*** Opening of Provided information ***

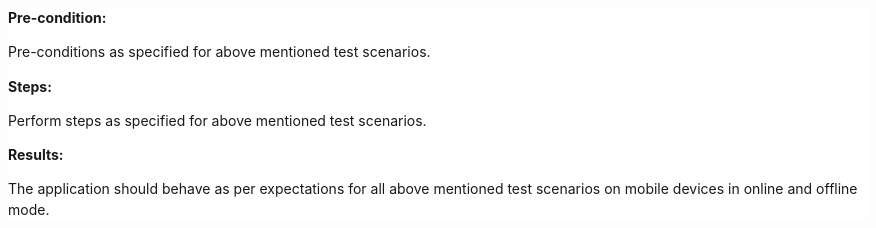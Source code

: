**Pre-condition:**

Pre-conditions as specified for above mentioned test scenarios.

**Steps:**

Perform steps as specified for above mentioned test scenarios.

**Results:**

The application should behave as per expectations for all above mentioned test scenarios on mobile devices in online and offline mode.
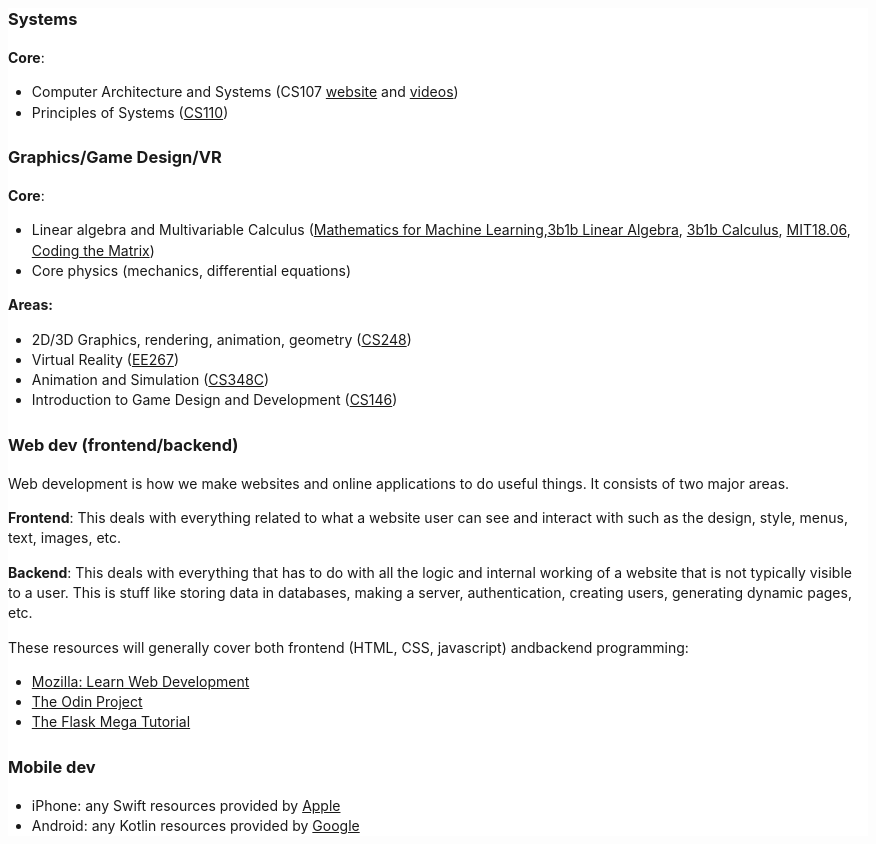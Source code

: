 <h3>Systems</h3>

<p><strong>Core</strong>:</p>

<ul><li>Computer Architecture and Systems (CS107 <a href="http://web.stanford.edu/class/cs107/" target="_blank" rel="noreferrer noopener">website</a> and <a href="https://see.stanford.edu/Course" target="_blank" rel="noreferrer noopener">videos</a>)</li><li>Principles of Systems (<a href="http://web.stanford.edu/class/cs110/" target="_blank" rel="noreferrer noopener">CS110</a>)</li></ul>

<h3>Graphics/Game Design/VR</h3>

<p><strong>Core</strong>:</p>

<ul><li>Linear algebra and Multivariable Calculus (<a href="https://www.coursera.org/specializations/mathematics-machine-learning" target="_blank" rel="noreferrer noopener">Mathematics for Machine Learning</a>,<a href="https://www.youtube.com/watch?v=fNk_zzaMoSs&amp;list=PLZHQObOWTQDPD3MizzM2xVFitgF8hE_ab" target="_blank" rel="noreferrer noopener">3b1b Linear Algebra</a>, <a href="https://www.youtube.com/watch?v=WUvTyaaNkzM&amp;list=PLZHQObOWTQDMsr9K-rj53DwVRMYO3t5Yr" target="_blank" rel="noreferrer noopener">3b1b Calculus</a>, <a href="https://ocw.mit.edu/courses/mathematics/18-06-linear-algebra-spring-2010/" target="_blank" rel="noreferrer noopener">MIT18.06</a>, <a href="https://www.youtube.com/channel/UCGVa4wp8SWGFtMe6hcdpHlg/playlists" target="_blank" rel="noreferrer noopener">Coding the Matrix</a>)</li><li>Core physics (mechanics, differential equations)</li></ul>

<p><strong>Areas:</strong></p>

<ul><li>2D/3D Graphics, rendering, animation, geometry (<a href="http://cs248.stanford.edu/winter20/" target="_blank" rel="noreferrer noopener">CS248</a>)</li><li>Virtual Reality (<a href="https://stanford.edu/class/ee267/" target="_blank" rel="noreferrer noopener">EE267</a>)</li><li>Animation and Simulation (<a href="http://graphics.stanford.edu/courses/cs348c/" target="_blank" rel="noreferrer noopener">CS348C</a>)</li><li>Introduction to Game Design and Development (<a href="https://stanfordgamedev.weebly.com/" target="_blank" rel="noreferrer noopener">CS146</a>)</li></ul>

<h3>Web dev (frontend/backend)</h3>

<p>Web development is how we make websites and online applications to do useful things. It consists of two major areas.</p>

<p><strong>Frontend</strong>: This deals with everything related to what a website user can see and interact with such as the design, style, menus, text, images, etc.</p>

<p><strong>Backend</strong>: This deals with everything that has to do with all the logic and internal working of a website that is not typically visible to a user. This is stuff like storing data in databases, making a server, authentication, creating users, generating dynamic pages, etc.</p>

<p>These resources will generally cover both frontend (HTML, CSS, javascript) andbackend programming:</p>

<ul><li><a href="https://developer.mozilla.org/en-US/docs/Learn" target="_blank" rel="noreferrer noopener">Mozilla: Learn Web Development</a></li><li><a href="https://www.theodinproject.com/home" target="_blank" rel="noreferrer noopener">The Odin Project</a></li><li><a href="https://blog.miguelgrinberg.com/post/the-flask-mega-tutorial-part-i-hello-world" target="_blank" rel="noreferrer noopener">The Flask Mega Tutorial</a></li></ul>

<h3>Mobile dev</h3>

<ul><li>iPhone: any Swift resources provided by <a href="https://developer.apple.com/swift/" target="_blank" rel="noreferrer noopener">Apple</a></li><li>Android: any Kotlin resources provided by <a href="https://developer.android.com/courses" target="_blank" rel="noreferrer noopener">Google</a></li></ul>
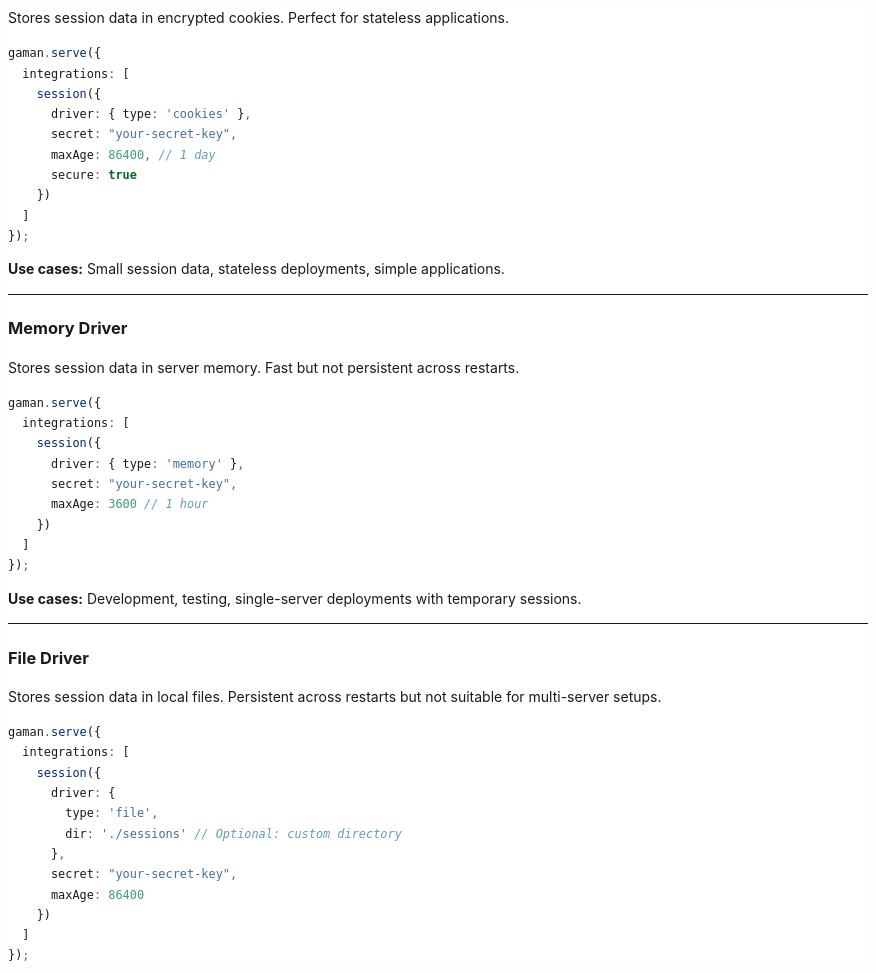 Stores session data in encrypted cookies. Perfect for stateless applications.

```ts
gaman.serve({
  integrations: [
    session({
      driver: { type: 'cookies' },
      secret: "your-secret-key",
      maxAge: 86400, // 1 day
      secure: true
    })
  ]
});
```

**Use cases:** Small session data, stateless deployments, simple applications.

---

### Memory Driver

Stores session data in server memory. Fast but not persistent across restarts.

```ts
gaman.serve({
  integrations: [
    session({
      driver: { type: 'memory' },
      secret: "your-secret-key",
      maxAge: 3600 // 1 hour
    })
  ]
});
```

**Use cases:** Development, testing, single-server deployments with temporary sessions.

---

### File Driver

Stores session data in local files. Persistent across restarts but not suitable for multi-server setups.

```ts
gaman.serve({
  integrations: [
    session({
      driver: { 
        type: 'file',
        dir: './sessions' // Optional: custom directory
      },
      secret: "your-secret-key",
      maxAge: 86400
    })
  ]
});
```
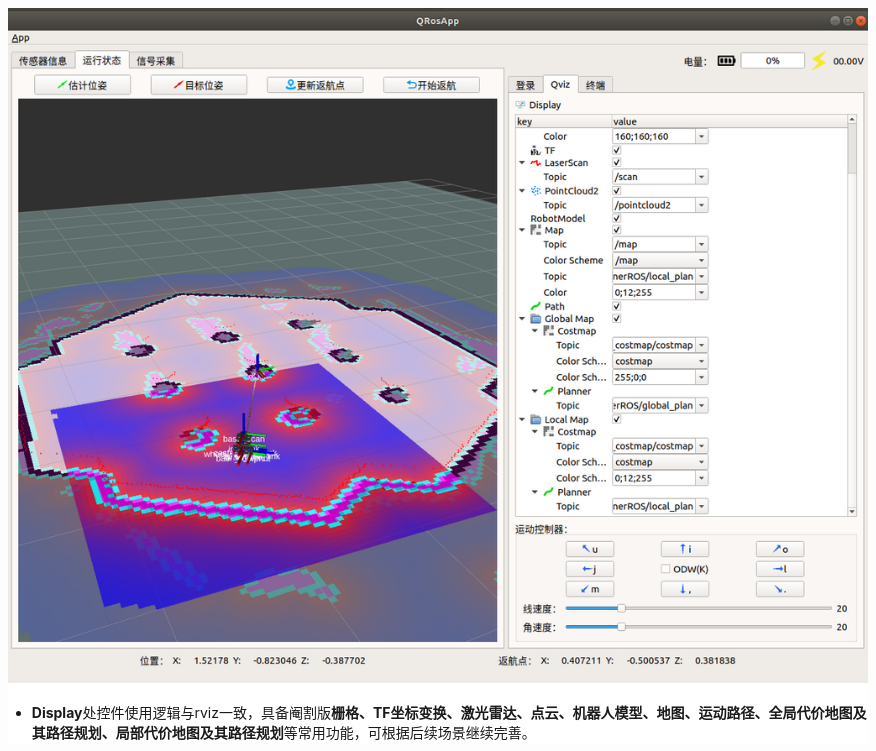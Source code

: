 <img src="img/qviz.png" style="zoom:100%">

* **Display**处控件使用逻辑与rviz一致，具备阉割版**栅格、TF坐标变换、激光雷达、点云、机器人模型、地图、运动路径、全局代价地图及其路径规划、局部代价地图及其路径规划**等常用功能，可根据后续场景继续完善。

*** Close of Provided information ***

Output exactly the lines from the first line of the records through the line containing "<p><strong>Areas:</strong></p>". Leave out every picture.

■ Result
Source code

:**Pre-condition:**

Pre-conditions as specified for above mentioned test scenarios.

**Steps:**

Perform steps as specified for above mentioned test scenarios.

**Results:**

The application should behave as per expectations for all above mentioned test scenarios on mobile devices in online and offline mode.
Source code

: <h3>Systems</h3>

<p><strong>Core</strong>:</p>

<ul><li>Computer Architecture and Systems (CS107 <a href="http://web.stanford.edu/class/cs107/" target="_blank" rel="noreferrer noopener">website</a> and <a href="https://see.stanford.edu/Course" target="_blank" rel="noreferrer noopener">videos</a>)</li><li>Principles of Systems (<a href="http://web.stanford.edu/class/cs110/" target="_blank" rel="noreferrer noopener">CS110</a>)</li></ul>

<h3>Graphics/Game Design/VR</h3>

<p><strong>Core</strong>:</p>

<ul><li>Linear algebra and Multivariable Calculus (<a href="https://www.coursera.org/specializations/mathematics-machine-learning" target="_blank" rel="noreferrer noopener">Mathematics for Machine Learning</a>,<a href="https://www.youtube.com/watch?v=fNk_zzaMoSs&amp;list=PLZHQObOWTQDPD3MizzM2xVFitgF8hE_ab" target="_blank" rel="noreferrer noopener">3b1b Linear Algebra</a>, <a href="https://www.youtube.com/watch?v=WUvTyaaNkzM&amp;list=PLZHQObOWTQDMsr9K-rj53DwVRMYO3t5Yr" target="_blank" rel="noreferrer noopener">3b1b Calculus</a>, <a href="https://ocw.mit.edu/courses/mathematics/18-06-linear-algebra-spring-2010/" target="_blank" rel="noreferrer noopener">MIT18.06</a>, <a href="https://www.youtube.com/channel/UCGVa4wp8SWGFtMe6hcdpHlg/playlists" target="_blank" rel="noreferrer noopener">Coding the Matrix</a>)</li><li>Core physics (mechanics, differential equations)</li></ul>

<p><strong>Areas:</strong></p>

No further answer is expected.